Of course, BMW is no different. The bits that make up your 3-series are from the same companies that make the bits for everything else. And yet . . .
BMW is like Switzerland. It’s in Europe and the people there have eyes, noses and hair. On the face of it, they’re just like us, but they’re not.
The Swiss are independent and focused. And BMW’s the same. It doesn’t make vans or tractors or trucks. The only other places you’ll find the blue and white roundel is on a motorbike — which is cool, if you like wearing leather trousers — and on the Gulfstream V, which is cool no matter what strides you prefer. Sure, Bee Em dallied with expansionism in the Nineties, taking on Rover and emerging with Rolls-Royce and Mini, but it is still privately owned, and now has no obvious ties to anyone else.
Theoretically this shouldn’t work. BMW should have been crippled by go-it-alone development costs and wiped out by over-production. But last year it sold more cars than ever and predicted pre-tax profits in the region of £2.6 billion.
Perhaps this is because in the one-size-fits-all modern world some of us crave something a little bit different. A Kentucky Fried Partridge. A Big Mac and new potatoes.
Some BMWs don’t work. The 335 coupé I tested recently is too expensive and too boring, the X3 is useless on every level and the Z4 coupé appears to have caught elephantiasis of the arse. But when they work, they work very well. And the models that work best of all are the most independent, most focused of the lot. The M cars.
This brings me awfully late to the subject of this morning’s column. The M6 convertible. It’s ugly, it has a roof from Heath Robinson Ltd and it comes with a frighteningly bad flappy paddle gearbox. But despite all this I want to marry it, move with it to a croft in the Highlands and spend the rest of my life making M-powered Jezza babies.
There’s no real point to the M6 coupé. You’re better off buying the better looking, more practical and cheaper M5, which is just as fast.
But an open-air M6? Mmmm.
Of course, a Mercedes SL 55 is better looking and has a much better roof. It makes a better noise, too, and comes with a proper gearbox. But when you delve into the BMW’s iDrive system and find the control that unleashes all of the V10’s 500bhp, trust me, the Merc is made to look like it’s made from a mixture of wood and wallpaper paste.
The M6 never feels light, agile or sporty. But the speed. Oh my God. The speed. It’s hyperspace fast. And that’s more addictive than watching Deal or No Deal on crack.

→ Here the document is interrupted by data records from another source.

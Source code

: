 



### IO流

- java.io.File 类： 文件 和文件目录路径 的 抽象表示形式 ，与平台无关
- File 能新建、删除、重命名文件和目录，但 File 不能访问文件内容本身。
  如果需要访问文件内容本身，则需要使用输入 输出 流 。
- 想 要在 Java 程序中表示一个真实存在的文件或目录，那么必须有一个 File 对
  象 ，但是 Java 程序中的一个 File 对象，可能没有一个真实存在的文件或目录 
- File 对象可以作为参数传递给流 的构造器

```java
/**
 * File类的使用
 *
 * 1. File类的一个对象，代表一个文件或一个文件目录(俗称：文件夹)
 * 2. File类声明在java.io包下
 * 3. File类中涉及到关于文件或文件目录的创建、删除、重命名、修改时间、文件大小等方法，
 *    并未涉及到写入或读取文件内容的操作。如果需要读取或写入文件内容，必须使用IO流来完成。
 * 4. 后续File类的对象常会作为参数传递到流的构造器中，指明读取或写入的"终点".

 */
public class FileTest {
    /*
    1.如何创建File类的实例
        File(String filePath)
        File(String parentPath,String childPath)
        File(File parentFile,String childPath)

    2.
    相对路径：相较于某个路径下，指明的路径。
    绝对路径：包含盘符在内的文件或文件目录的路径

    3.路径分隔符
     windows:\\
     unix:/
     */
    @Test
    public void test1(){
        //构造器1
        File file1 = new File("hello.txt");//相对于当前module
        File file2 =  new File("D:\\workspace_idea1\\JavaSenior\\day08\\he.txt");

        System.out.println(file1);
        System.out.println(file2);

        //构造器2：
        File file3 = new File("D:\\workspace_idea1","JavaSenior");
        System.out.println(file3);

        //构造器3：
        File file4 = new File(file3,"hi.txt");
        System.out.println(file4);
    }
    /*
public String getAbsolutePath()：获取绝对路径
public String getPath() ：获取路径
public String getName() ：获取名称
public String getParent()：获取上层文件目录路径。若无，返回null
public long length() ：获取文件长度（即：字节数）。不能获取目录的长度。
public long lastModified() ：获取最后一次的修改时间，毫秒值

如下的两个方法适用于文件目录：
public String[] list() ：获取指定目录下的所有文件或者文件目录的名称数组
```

I don’t know what you do for a living. But if you’re the chap who’s paying those Bulgarians 5p a year to pick daffodils, I suspect you’re making enough to buy an M6 convertible. You should.
VITAL STATISTICS
Model BMW M6 convertible
Engine 4999cc, 10 cylinders
Power 500bhp @ 7750rpm
Torque 383 lb ft @ 6100rpm
Transmission Seven-speed (sequential manual)
Fuel 18.6mpg (combined cycle)
CO2 366g/km
Acceleration 0-62mph: 4.8sec
Top speed 155mph limited (205mph unlimited)
Price £86,400
Rating 4/5
Verdict I think I’m in love
The article is here—> http://driving.timesonline.co.uk/tol/li ... 294501.ece (http://driving.timesonline.co.uk/tol/life_and_style/driving/jeremy_clarkson/article1294501.ece)
BMW M6 convertible
Ugly Betty, I want to make babies with you
Jeremy Clarkson
[Alleged British humour deleted]
I like the idea of the EU. But now it’s too big, and too unmanageable, especially as it’s trying to make a cohesive and yummy whole from a selection of ingredients that wouldn’t fuse even if you put them all in a blender and nuked it. Retsina, bangers, mash, small birds, goulash, dog and bratwurst is not something you’d want to put in your mouth. Ever.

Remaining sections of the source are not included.